> TASK PROMPT: Extract the lines of the material below, beginning with the first and ending with the line that holds "estimate for matrices". Skip every picture.

[Opening DATA FOR PROCESSING section]

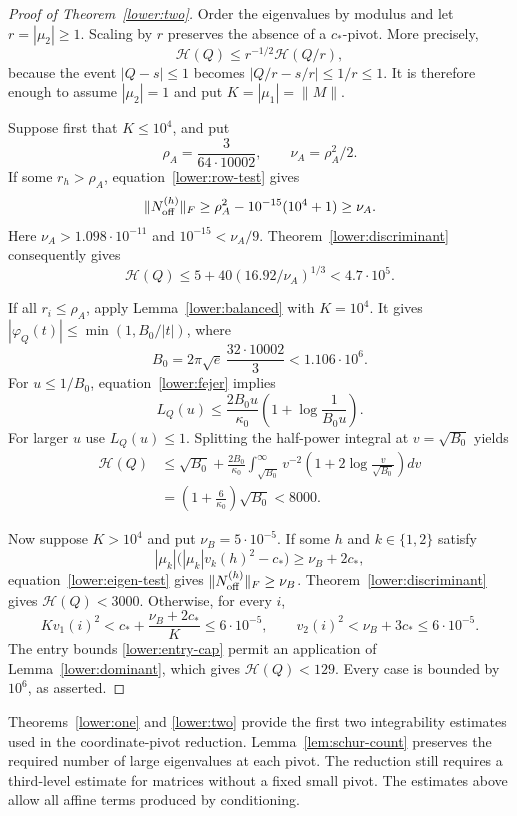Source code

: \begin{proof}[Proof of Theorem~\ref{lower:two}]
Order the eigenvalues by modulus and let $r=|\mu_2|\geq1$.
Scaling by $r$ preserves the absence of a $c_*$-pivot.  More
precisely,
\[
 \mathcal H(Q)\leq r^{-1/2}\mathcal H(Q/r),
\]
because the event $|Q-s|\leq1$ becomes
$|Q/r-s/r|\leq1/r\leq1$.
It is therefore enough to assume $|\mu_2|=1$ and put
$K=|\mu_1|=\|M\|$.

Suppose first that $K\leq10^4$, and put
\[
 \rho_A=\frac3{64\cdot10002},
 \qquad \nu_A=\rho_A^2/2.
\]
If some $r_h>\rho_A$, equation~\eqref{lower:row-test} gives
\[
 \|N^{(h)}_{\rm off}\|_F
 \geq\rho_A^2-10^{-15}(10^4+1)\geq\nu_A.
\]
Here $\nu_A>1.098\cdot10^{-11}$ and $10^{-15}<\nu_A/9$.
Theorem~\ref{lower:discriminant} consequently gives
\[
 \mathcal H(Q)\leq5+40(16.92/\nu_A)^{1/3}<4.7\cdot10^5.
\]

If all $r_i\leq\rho_A$, apply Lemma~\ref{lower:balanced} with
$K=10^4$.  It gives $|\varphi_Q(t)|\leq\min(1,B_0/|t|)$, where
\[
 B_0=2\pi\sqrt e\,\frac{32\cdot10002}{3}<1.106\cdot10^6.
\]
For $u\leq1/B_0$, equation~\eqref{lower:fejer} implies
\[
 L_Q(u)\leq\frac{2B_0u}{\kappa_0}
                   \left(1+\log\frac1{B_0u}\right).
\]
For larger $u$ use $L_Q(u)\leq1$.  Splitting the half-power
integral at $v=\sqrt{B_0}$ yields
\begin{align*}
 \mathcal H(Q)
 &\leq\sqrt{B_0}+
 \frac{2B_0}{\kappa_0}\int_{\sqrt{B_0}}^\infty
 v^{-2}\left(1+2\log\frac v{\sqrt{B_0}}\right)dv\\
 &=\left(1+\frac6{\kappa_0}\right)\sqrt{B_0}<8000.
\end{align*}

Now suppose $K>10^4$ and put $\nu_B=5\cdot10^{-5}$.
If some $h$ and $k\in\{1,2\}$ satisfy
\[
 |\mu_k|\bigl(|\mu_k|v_k(h)^2-c_*\bigr)
                      \geq\nu_B+2c_*,
\]
equation~\eqref{lower:eigen-test} gives
$\|N^{(h)}_{\rm off}\|_F\geq\nu_B$.
Theorem~\ref{lower:discriminant} gives $\mathcal H(Q)<3000$.
Otherwise, for every $i$,
\[
 K v_1(i)^2<c_*+\frac{\nu_B+2c_*}{K}\leq6\cdot10^{-5},
 \qquad v_2(i)^2<\nu_B+3c_*\leq6\cdot10^{-5}.
\]
The entry bounds \eqref{lower:entry-cap} permit an application of
Lemma~\ref{lower:dominant}, which gives $\mathcal H(Q)<129$.
Every case is bounded by $10^6$, as asserted.
\end{proof}

Theorems~\ref{lower:one} and \ref{lower:two} provide the first two
integrability estimates used in the coordinate-pivot reduction.
Lemma~\ref{lem:schur-count} preserves the required number of large
eigenvalues at each pivot.  The reduction still requires a third-level
estimate for matrices without a fixed small pivot.  The estimates above
allow all affine terms produced by conditioning.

[Closing DATA FOR PROCESSING section]

> YOUR RESPONSE:
Source code

: \begin{proof}[Proof of Theorem~\ref{lower:two}]
Order the eigenvalues by modulus and let $r=|\mu_2|\geq1$.
Scaling by $r$ preserves the absence of a $c_*$-pivot.  More
precisely,
\[
 \mathcal H(Q)\leq r^{-1/2}\mathcal H(Q/r),
\]
because the event $|Q-s|\leq1$ becomes
$|Q/r-s/r|\leq1/r\leq1$.
It is therefore enough to assume $|\mu_2|=1$ and put
$K=|\mu_1|=\|M\|$.

Suppose first that $K\leq10^4$, and put
\[
 \rho_A=\frac3{64\cdot10002},
 \qquad \nu_A=\rho_A^2/2.
\]
If some $r_h>\rho_A$, equation~\eqref{lower:row-test} gives
\[
 \|N^{(h)}_{\rm off}\|_F
 \geq\rho_A^2-10^{-15}(10^4+1)\geq\nu_A.
\]
Here $\nu_A>1.098\cdot10^{-11}$ and $10^{-15}<\nu_A/9$.
Theorem~\ref{lower:discriminant} consequently gives
\[
 \mathcal H(Q)\leq5+40(16.92/\nu_A)^{1/3}<4.7\cdot10^5.
\]

If all $r_i\leq\rho_A$, apply Lemma~\ref{lower:balanced} with
$K=10^4$.  It gives $|\varphi_Q(t)|\leq\min(1,B_0/|t|)$, where
\[
 B_0=2\pi\sqrt e\,\frac{32\cdot10002}{3}<1.106\cdot10^6.
\]
For $u\leq1/B_0$, equation~\eqref{lower:fejer} implies
\[
 L_Q(u)\leq\frac{2B_0u}{\kappa_0}
                   \left(1+\log\frac1{B_0u}\right).
\]
For larger $u$ use $L_Q(u)\leq1$.  Splitting the half-power
integral at $v=\sqrt{B_0}$ yields
\begin{align*}
 \mathcal H(Q)
 &\leq\sqrt{B_0}+
 \frac{2B_0}{\kappa_0}\int_{\sqrt{B_0}}^\infty
 v^{-2}\left(1+2\log\frac v{\sqrt{B_0}}\right)dv\\
 &=\left(1+\frac6{\kappa_0}\right)\sqrt{B_0}<8000.
\end{align*}

Now suppose $K>10^4$ and put $\nu_B=5\cdot10^{-5}$.
If some $h$ and $k\in\{1,2\}$ satisfy
\[
 |\mu_k|\bigl(|\mu_k|v_k(h)^2-c_*\bigr)
                      \geq\nu_B+2c_*,
\]
equation~\eqref{lower:eigen-test} gives
$\|N^{(h)}_{\rm off}\|_F\geq\nu_B$.
Theorem~\ref{lower:discriminant} gives $\mathcal H(Q)<3000$.
Otherwise, for every $i$,
\[
 K v_1(i)^2<c_*+\frac{\nu_B+2c_*}{K}\leq6\cdot10^{-5},
 \qquad v_2(i)^2<\nu_B+3c_*\leq6\cdot10^{-5}.
\]
The entry bounds \eqref{lower:entry-cap} permit an application of
Lemma~\ref{lower:dominant}, which gives $\mathcal H(Q)<129$.
Every case is bounded by $10^6$, as asserted.
\end{proof}

Theorems~\ref{lower:one} and \ref{lower:two} provide the first two
integrability estimates used in the coordinate-pivot reduction.
Lemma~\ref{lem:schur-count} preserves the required number of large
eigenvalues at each pivot.  The reduction still requires a third-level
estimate for matrices without a fixed small pivot.  The estimates above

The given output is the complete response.